With the records below as your source, retype each line exactly from the top down to the line that contains "Feature & Blockchain", and include that line.

[Material provided — start]

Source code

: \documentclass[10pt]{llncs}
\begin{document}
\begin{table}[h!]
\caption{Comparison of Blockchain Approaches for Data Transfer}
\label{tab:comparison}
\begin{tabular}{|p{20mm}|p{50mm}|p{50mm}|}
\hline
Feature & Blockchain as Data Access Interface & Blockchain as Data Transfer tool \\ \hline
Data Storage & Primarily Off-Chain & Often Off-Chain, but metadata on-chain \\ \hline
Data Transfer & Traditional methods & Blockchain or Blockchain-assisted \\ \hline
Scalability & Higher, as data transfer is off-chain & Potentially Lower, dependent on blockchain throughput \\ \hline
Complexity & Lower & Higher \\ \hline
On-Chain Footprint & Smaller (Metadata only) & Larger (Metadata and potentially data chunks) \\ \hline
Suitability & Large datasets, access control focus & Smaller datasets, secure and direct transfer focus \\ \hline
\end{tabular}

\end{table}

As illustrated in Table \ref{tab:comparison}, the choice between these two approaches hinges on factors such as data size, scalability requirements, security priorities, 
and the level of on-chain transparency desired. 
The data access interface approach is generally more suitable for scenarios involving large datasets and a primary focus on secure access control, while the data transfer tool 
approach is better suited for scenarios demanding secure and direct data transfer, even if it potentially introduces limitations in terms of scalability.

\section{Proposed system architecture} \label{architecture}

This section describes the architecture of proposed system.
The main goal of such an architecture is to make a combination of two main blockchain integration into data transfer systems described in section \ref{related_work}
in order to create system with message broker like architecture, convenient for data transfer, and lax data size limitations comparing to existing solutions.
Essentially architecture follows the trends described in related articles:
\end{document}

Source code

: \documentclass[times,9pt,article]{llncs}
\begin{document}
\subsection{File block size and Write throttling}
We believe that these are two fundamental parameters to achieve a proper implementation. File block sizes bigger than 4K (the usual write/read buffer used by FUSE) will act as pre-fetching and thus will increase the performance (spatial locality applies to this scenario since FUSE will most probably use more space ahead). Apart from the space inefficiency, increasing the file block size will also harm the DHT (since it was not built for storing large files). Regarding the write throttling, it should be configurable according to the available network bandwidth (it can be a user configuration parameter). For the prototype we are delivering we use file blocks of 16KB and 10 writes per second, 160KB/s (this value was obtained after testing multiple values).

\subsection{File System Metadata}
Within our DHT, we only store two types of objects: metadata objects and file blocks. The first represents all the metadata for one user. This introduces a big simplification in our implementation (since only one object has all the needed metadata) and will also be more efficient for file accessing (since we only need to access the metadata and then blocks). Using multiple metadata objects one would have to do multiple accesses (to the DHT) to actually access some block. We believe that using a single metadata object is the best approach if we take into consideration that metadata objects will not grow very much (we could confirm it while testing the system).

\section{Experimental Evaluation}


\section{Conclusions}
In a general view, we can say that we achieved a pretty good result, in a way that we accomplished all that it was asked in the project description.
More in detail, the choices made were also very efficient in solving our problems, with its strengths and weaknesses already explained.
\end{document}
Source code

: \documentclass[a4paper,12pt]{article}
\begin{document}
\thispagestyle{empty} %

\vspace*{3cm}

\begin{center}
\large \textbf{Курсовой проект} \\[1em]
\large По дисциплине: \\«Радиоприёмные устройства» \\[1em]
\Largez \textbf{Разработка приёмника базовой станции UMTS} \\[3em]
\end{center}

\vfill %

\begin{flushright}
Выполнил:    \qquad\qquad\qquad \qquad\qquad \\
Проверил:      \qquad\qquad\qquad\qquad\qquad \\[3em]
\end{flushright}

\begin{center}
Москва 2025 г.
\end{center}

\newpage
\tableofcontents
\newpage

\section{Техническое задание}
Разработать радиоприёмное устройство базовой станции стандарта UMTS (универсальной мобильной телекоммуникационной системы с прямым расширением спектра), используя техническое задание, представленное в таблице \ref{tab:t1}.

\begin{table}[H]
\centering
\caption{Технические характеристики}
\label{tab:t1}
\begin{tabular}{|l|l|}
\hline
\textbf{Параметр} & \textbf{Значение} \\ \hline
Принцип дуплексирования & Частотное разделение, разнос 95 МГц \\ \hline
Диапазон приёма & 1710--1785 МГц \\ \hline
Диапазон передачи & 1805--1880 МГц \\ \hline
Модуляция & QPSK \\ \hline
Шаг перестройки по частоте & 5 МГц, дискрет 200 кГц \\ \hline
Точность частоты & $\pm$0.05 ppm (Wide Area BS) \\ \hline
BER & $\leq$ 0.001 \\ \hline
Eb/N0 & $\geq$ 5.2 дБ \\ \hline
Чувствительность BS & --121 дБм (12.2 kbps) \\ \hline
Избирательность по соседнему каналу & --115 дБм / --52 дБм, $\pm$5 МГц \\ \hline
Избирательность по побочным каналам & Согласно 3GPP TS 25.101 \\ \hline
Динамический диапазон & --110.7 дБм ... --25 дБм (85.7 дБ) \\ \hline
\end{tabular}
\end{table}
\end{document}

[Material provided — finish]

Answer →
Source code

: \documentclass[10pt]{llncs}
\begin{document}
\begin{table}[h!]
\caption{Comparison of Blockchain Approaches for Data Transfer}
\label{tab:comparison}
\begin{tabular}{|p{20mm}|p{50mm}|p{50mm}|}
\hline
Feature & Blockchain as Data Access Interface & Blockchain as Data Transfer tool \\ \hline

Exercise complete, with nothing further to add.